В июле — августе 1871 г. слова «анархия», «попрание авторитетов» не сходили со страниц официозной и либеральной печати в связи с разгромом Парижской коммуны, судом в Версале в июле над ее уцелевшими в живых членами (Курбе, Груссе, Журдом, Ферре и др.) и начавшимся 1 июля в Петербурге нечаевским процессом, по которому обвинялись в «заговоре» для «ниспровержения установленного в государстве правительства» 87 человек. Так, «Русск. вестник» утверждал, что «во Франции революция и междоусобие сделались предметом очень распространенного учения и обычной практики» и привели к упадку, а теперь эти «преступные» идеи подхвачены русскими «передовыми людьми», «подтрунивающими над авторитетами».[33] Публицист «Русск. вестника» П. Щебальский писал о «противуобщественной силе, которая дала жизнь Парижской коммуне»,[34] и единстве стремлений «наших и французских разрушителей».[35] «Голос» также отождествлял «анархические» цели русской молодежи с программой «коммуналистов» Франции.[36]
Возмущенный печатной бранью в адрес революционеров и всего молодого поколения, Салтыков предлагал Некрасову (в письме от 17 июля) начать с августа публикацию в «Отеч. записках» материалов «нечаевского дела», а в сентябре дать «свод статей, появившихся по этому поводу в газетах и журналах» (о «неизреченном холопстве» которых он писал А. М. Жемчужникову 31 августа). Последнее намерение было выполнено Салтыковым в статье «Так называемое «нечаевское дело» и отношение к нему русской журналистики».[37] Прямая защита обвиняемых была, разумеется, невозможна в печати, поэтому она проведена в «Итогах» в скрытой форме (глава V). Вместе с тем отповедь «одичалым консерваторам современной Франции» звучит здесь во весь голос.
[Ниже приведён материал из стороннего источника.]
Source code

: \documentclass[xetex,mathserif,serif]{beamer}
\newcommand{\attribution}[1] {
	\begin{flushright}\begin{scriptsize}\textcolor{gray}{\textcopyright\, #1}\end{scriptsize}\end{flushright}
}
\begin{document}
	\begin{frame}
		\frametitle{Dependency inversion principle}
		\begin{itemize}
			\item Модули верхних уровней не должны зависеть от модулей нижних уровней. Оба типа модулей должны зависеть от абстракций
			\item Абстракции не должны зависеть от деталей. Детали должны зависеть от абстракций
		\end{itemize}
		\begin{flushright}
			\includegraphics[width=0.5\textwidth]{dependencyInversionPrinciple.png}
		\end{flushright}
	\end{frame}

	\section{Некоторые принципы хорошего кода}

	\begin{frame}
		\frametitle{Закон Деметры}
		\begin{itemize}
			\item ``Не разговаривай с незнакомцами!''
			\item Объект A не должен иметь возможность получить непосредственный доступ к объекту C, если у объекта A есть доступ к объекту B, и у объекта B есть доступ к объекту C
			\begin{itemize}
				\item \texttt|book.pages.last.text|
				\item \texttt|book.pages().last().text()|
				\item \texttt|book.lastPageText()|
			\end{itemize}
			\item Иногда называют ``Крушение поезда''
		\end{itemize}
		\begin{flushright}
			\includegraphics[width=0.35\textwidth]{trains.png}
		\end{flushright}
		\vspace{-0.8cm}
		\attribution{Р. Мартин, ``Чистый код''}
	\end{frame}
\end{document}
Обосновывая свое понимание исторического прогресса как законной смены старых «мехов» (государственных и политических форм) новыми по мере осознания массами расширяющегося «уровня потребностей жизни», писатель утверждает: «Те, которые говорят прямо, что ветхое — ветхо, негодное — негодно, те вовсе не суть проповедники анархии, но суть ревнители и устроители человеческих судеб».
Судьбы прогресса в России и Европе для Салтыкова неразрывны с судьбой революционной Франции (см. также очерк «Сила событий»). В главе III «Итогов» он с горечью констатирует, что жизнь не дает ответа, «в чем именно заключается полнота» идеалов русского общества и «выяснится ли она когда-нибудь настолько, насколько, например, выяснились идеалы французского общества». Здесь Франция — классическая страна эеволюций, демократической и социалистической идеологии — служит для Салтыкова мерилом исторической активности, четкости и широты идеалов. Эту высшую меру прилагает он и к русской действительности. Поэтому так неразрывно сплетаются затем в произведении две кардинальные его темы: итоги реформ в России и Парижская коммуна во Франции; поэтому столь органично для завершающей главы «Итогов» слияние этих тем в страстной защите русских революционеров и героев-коммунаров.
Расправа с Коммуной, встреченная российскими охранителями как восстановление «порядка», «спокойствия» после полосы «насилий», «террора» и «грабежей»,[38] — обличается Салтыковым в V главе «Итогов», как мрачная «сатурналия» — кровавый пир реакции: «…Анархисты успокоения в одни сутки уничтожают более жизней, нежели сколько уничтожили их с самого начала междоусобия наиболее непреклонные из приверженцев Парижской коммуны!»[39] Указывая на это «мерило для сравнения последствий» «торжества той или другой партии», Салтыков добавляет, что террор «одичалых охранителей» уничтожает лучшие, молодые силы страны, «непосредственно посекает жатву будущего». Однако «обделенный все-таки не перестает быть обделенным», и новый взрыв неизбежен.